L’Île du Vésuve de Clotilde Marghieri. A l’ombre du Volcan

Par Stefano Palombari

L’Île du Vésuve - couverture

Quand j’ai reçu L’Île du Vésuve, publié par Arfuyen, son auteure, Clotilde Marghieri m’était totalement inconnue. J’ai tout de suite pensé à la découverte tardive d’un talent à juste titre oublié. Mais j’ai dû reconnaître mon erreur d’appréciation et ça dès les premières pages.

Publié en Italie en 1960 sous le titre de Vita in villa (Vie dans la villa), la lecture de ce petit livre produit un plaisir exquis. Écrivaine à la plume bien aiguisée, Clotilde Marghieri partage avec ses lecteurs des savoureuses observations concernant sa vie dans la maison familiale située sur les pentes boisées du Vésuve.

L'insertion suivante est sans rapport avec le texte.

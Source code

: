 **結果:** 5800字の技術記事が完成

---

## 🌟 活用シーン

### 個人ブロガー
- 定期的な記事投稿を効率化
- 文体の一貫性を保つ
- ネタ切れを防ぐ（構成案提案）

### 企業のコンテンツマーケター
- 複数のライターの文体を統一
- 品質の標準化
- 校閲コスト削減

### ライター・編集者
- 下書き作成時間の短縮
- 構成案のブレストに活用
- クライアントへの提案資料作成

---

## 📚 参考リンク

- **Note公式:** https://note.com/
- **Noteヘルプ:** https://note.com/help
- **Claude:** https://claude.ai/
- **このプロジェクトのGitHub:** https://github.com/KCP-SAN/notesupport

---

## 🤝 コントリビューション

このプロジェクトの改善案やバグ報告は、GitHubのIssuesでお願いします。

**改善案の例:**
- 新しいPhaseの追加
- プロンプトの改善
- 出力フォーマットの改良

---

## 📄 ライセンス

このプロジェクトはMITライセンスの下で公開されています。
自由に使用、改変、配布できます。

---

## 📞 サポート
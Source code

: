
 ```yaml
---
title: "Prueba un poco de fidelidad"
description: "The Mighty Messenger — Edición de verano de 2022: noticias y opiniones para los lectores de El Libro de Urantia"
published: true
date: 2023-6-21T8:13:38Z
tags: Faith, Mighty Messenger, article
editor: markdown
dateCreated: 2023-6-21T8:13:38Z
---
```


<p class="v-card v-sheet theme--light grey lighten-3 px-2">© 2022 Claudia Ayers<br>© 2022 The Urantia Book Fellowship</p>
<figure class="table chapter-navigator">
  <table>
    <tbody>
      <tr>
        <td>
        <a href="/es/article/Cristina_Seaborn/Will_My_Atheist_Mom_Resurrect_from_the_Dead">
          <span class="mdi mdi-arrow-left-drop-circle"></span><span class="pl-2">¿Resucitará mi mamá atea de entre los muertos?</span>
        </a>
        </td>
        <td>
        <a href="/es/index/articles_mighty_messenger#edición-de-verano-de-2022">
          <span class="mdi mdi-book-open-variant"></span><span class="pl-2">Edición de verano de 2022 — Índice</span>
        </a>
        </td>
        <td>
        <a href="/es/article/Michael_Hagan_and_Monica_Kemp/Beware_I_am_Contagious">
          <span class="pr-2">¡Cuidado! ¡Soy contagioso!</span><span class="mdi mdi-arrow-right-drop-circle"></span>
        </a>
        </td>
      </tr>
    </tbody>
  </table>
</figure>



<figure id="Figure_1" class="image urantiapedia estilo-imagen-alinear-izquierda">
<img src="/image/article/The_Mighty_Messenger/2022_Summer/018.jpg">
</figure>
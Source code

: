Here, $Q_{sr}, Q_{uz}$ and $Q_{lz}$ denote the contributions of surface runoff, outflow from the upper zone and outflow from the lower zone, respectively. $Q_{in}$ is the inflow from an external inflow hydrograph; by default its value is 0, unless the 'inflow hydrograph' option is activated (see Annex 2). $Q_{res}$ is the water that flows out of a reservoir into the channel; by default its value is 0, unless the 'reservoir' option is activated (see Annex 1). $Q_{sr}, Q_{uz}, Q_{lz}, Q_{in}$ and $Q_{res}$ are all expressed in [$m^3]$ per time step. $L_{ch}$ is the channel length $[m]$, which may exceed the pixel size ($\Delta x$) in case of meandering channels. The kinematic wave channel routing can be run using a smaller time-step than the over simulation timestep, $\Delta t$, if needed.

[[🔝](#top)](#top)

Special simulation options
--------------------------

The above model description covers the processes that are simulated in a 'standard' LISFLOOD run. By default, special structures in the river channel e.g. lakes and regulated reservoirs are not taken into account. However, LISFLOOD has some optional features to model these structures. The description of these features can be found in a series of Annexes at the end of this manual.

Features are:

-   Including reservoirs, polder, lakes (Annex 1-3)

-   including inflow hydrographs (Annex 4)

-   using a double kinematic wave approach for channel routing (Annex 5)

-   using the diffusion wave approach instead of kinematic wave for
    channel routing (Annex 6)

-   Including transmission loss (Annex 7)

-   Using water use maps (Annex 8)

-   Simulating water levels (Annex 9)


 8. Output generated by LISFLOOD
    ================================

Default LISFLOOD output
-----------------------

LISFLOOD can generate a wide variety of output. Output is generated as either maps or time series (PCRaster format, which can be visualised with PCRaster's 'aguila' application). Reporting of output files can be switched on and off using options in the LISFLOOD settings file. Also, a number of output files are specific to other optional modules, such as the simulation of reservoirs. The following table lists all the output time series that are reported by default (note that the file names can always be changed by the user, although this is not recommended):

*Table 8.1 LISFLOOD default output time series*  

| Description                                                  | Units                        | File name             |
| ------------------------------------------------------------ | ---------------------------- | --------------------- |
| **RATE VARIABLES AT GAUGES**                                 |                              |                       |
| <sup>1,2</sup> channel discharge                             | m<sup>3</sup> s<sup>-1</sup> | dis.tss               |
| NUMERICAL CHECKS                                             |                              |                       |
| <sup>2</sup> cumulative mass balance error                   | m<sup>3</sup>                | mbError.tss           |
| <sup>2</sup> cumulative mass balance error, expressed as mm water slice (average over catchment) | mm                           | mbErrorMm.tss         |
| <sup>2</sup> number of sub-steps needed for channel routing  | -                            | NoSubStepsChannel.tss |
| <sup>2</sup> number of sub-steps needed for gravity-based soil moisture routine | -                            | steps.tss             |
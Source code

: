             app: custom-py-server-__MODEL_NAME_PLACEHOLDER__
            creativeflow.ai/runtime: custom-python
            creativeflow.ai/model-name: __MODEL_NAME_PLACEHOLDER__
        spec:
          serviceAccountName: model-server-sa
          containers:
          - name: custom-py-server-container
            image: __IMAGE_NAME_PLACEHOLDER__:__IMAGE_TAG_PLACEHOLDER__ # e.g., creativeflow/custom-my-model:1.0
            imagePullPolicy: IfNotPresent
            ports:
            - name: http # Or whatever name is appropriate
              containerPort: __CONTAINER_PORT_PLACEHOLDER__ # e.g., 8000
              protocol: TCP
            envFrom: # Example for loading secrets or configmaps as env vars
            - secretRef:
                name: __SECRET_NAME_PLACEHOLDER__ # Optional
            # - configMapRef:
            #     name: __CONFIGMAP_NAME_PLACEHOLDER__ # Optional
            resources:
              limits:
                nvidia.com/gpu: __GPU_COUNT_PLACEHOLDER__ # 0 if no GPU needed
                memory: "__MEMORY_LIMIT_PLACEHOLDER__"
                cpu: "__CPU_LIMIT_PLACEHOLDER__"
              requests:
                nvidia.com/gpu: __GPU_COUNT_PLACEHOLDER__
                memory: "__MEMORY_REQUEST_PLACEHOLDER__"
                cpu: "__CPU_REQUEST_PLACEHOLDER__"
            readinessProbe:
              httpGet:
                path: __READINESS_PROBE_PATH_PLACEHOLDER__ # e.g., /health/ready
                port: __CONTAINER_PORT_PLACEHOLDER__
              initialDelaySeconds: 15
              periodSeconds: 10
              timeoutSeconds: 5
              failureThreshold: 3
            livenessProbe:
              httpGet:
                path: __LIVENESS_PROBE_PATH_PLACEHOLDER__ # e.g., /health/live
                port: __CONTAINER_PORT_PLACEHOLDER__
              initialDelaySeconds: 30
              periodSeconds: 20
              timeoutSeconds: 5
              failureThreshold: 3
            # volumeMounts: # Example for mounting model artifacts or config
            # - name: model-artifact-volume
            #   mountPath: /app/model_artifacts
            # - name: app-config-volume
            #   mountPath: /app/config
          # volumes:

De sa maison, Clotilde, lectrice impénitente et cultivée, peut admirer « les genets de Leopardi ». Ceux que le « poeta » chanta dans son poème La Ginestra. Leopardi est décédé « au-dessous du volcan » quelques années après avoir assisté à l’éruption du Vésuve. Cependant, l’activité préférée de l’auteure est l’observation du matériel humain à sa disposition.

Clotilde laisse mari et enfants en ville et se réfugie dans cette vieille Villa de famille dès les années Trente. Bien que peu éloigné de Naples, pour une citadine, ce lieu montre tout de go son côté exotique. Les rapports avec les autochtones sont souvent compliqués car entachés d’incompréhensions de tout genre. Les grains de sable, se glissent avec une facilité déconcertante dans les engrenages des rapports humains. In primis avec le personnel de maison, et tout particulièrement avec Timoteo, le « factotum » de la maison, parmi les protagonistes du livre.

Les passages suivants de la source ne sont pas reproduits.